>>>

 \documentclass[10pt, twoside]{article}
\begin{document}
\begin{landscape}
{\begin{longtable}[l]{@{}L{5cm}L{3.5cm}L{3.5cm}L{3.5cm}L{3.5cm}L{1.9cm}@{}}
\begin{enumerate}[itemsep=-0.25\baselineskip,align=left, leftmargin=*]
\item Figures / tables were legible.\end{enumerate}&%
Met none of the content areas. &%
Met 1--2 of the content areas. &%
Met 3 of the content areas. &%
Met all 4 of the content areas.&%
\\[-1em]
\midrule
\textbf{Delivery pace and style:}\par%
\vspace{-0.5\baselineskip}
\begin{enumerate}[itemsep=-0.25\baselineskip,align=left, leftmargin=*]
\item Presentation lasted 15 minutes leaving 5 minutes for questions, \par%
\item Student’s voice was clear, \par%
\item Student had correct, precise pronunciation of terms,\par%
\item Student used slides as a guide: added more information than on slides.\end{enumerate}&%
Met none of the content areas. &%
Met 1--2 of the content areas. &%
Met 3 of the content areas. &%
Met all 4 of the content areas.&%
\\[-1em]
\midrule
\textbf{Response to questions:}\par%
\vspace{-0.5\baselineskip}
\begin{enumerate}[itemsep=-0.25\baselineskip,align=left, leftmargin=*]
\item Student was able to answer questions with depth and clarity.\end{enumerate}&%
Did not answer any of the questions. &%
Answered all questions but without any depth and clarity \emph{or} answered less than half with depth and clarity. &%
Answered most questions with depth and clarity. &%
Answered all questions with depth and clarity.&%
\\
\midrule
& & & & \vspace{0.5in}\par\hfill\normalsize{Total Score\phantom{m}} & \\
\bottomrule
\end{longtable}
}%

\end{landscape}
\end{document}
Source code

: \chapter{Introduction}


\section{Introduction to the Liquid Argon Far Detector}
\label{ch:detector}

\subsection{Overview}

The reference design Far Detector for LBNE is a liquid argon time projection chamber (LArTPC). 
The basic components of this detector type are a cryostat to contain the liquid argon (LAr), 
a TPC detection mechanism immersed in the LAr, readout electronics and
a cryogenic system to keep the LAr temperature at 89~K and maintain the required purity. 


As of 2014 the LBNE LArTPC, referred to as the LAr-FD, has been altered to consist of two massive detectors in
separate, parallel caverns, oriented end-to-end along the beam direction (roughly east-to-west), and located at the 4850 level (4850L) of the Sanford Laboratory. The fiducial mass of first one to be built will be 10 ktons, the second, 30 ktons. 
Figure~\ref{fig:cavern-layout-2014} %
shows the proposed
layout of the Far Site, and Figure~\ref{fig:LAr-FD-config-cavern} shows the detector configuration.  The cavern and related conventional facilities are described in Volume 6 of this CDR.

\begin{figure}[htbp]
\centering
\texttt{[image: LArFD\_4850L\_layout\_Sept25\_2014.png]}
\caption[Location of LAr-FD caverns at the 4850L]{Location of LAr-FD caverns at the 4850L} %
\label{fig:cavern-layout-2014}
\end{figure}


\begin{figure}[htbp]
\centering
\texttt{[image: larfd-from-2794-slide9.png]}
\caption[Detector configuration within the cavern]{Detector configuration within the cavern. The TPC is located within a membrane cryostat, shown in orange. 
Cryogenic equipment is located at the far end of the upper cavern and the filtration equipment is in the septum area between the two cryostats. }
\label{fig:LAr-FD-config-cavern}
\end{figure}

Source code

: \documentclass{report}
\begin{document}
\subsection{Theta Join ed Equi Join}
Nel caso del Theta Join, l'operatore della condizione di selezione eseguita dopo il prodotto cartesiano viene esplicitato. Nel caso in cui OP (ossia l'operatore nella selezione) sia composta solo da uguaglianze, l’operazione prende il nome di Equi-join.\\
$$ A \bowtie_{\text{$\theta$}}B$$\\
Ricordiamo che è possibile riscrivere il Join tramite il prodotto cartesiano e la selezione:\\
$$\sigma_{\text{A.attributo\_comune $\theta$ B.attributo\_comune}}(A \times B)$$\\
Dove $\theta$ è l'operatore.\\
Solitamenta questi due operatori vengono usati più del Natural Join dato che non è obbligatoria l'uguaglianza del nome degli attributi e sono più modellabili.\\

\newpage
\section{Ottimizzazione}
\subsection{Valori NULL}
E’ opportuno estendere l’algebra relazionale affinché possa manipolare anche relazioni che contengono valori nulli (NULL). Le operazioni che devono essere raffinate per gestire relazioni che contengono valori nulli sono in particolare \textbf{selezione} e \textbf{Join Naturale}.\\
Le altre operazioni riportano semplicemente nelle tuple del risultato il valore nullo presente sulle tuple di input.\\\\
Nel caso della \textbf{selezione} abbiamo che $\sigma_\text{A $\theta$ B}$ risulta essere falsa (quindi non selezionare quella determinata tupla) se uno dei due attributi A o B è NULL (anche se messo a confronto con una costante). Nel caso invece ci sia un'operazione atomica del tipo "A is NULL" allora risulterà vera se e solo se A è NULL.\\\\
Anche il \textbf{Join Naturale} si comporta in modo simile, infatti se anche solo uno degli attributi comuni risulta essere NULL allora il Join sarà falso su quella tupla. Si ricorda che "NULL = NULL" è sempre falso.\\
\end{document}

<<<

Your goal » When you answer, set down the entries above precisely as they read.

The completed task »
 \documentclass[10pt, twoside]{article}
\begin{document}
\begin{landscape}
{\begin{longtable}[l]{@{}L{5cm}L{3.5cm}L{3.5cm}L{3.5cm}L{3.5cm}L{1.9cm}@{}}
\begin{enumerate}[itemsep=-0.25\baselineskip,align=left, leftmargin=*]
\item Figures / tables were legible.\end{enumerate}&%
Met none of the content areas. &%
Met 1--2 of the content areas. &%
Met 3 of the content areas. &%
Met all 4 of the content areas.&%
\\[-1em]
\midrule
\textbf{Delivery pace and style:}\par%
\vspace{-0.5\baselineskip}
\begin{enumerate}[itemsep=-0.25\baselineskip,align=left, leftmargin=*]
\item Presentation lasted 15 minutes leaving 5 minutes for questions, \par%
\item Student’s voice was clear, \par%
\item Student had correct, precise pronunciation of terms,\par%
\item Student used slides as a guide: added more information than on slides.\end{enumerate}&%
Met none of the content areas. &%
Met 1--2 of the content areas. &%
Met 3 of the content areas. &%
Met all 4 of the content areas.&%
\\[-1em]
\midrule
\textbf{Response to questions:}\par%
\vspace{-0.5\baselineskip}
\begin{enumerate}[itemsep=-0.25\baselineskip,align=left, leftmargin=*]
\item Student was able to answer questions with depth and clarity.\end{enumerate}&%
Did not answer any of the questions. &%
Answered all questions but without any depth and clarity \emph{or} answered less than half with depth and clarity. &%
Answered most questions with depth and clarity. &%
Answered all questions with depth and clarity.&%
\\
\midrule
& & & & \vspace{0.5in}\par\hfill\normalsize{Total Score\phantom{m}} & \\
\bottomrule
\end{longtable}
}%

\end{landscape}
\end{document}
Source code

: \chapter{Introduction}


\section{Introduction to the Liquid Argon Far Detector}
\label{ch:detector}

\subsection{Overview}

The reference design Far Detector for LBNE is a liquid argon time projection chamber (LArTPC). 
The basic components of this detector type are a cryostat to contain the liquid argon (LAr), 
a TPC detection mechanism immersed in the LAr, readout electronics and
a cryogenic system to keep the LAr temperature at 89~K and maintain the required purity. 


As of 2014 the LBNE LArTPC, referred to as the LAr-FD, has been altered to consist of two massive detectors in
separate, parallel caverns, oriented end-to-end along the beam direction (roughly east-to-west), and located at the 4850 level (4850L) of the Sanford Laboratory. The fiducial mass of first one to be built will be 10 ktons, the second, 30 ktons. 
Figure~\ref{fig:cavern-layout-2014} %
shows the proposed
layout of the Far Site, and Figure~\ref{fig:LAr-FD-config-cavern} shows the detector configuration.  The cavern and related conventional facilities are described in Volume 6 of this CDR.

\begin{figure}[htbp]
\centering
\texttt{[image: LArFD\_4850L\_layout\_Sept25\_2014.png]}
\caption[Location of LAr-FD caverns at the 4850L]{Location of LAr-FD caverns at the 4850L} %
\label{fig:cavern-layout-2014}
\end{figure}


\begin{figure}[htbp]
\centering
\texttt{[image: larfd-from-2794-slide9.png]}
\caption[Detector configuration within the cavern]{Detector configuration within the cavern. The TPC is located within a membrane cryostat, shown in orange. 
Cryogenic equipment is located at the far end of the upper cavern and the filtration equipment is in the septum area between the two cryostats. }
\label{fig:LAr-FD-config-cavern}
\end{figure}

Source code

: \documentclass{report}
\begin{document}
\subsection{Theta Join ed Equi Join}
Nel caso del Theta Join, l'operatore della condizione di selezione eseguita dopo il prodotto cartesiano viene esplicitato. Nel caso in cui OP (ossia l'operatore nella selezione) sia composta solo da uguaglianze, l’operazione prende il nome di Equi-join.\\
$$ A \bowtie_{\text{$\theta$}}B$$\\
Ricordiamo che è possibile riscrivere il Join tramite il prodotto cartesiano e la selezione:\\
$$\sigma_{\text{A.attributo\_comune $\theta$ B.attributo\_comune}}(A \times B)$$\\
Dove $\theta$ è l'operatore.\\
Solitamenta questi due operatori vengono usati più del Natural Join dato che non è obbligatoria l'uguaglianza del nome degli attributi e sono più modellabili.\\

\newpage
\section{Ottimizzazione}
\subsection{Valori NULL}
E’ opportuno estendere l’algebra relazionale affinché possa manipolare anche relazioni che contengono valori nulli (NULL). Le operazioni che devono essere raffinate per gestire relazioni che contengono valori nulli sono in particolare \textbf{selezione} e \textbf{Join Naturale}.\\
Le altre operazioni riportano semplicemente nelle tuple del risultato il valore nullo presente sulle tuple di input.\\\\
Nel caso della \textbf{selezione} abbiamo che $\sigma_\text{A $\theta$ B}$ risulta essere falsa (quindi non selezionare quella determinata tupla) se uno dei due attributi A o B è NULL (anche se messo a confronto con una costante). Nel caso invece ci sia un'operazione atomica del tipo "A is NULL" allora risulterà vera se e solo se A è NULL.\\\\
Anche il \textbf{Join Naturale} si comporta in modo simile, infatti se anche solo uno degli attributi comuni risulta essere NULL allora il Join sarà falso su quella tupla. Si ricorda che "NULL = NULL" è sempre falso.\\
\end{document}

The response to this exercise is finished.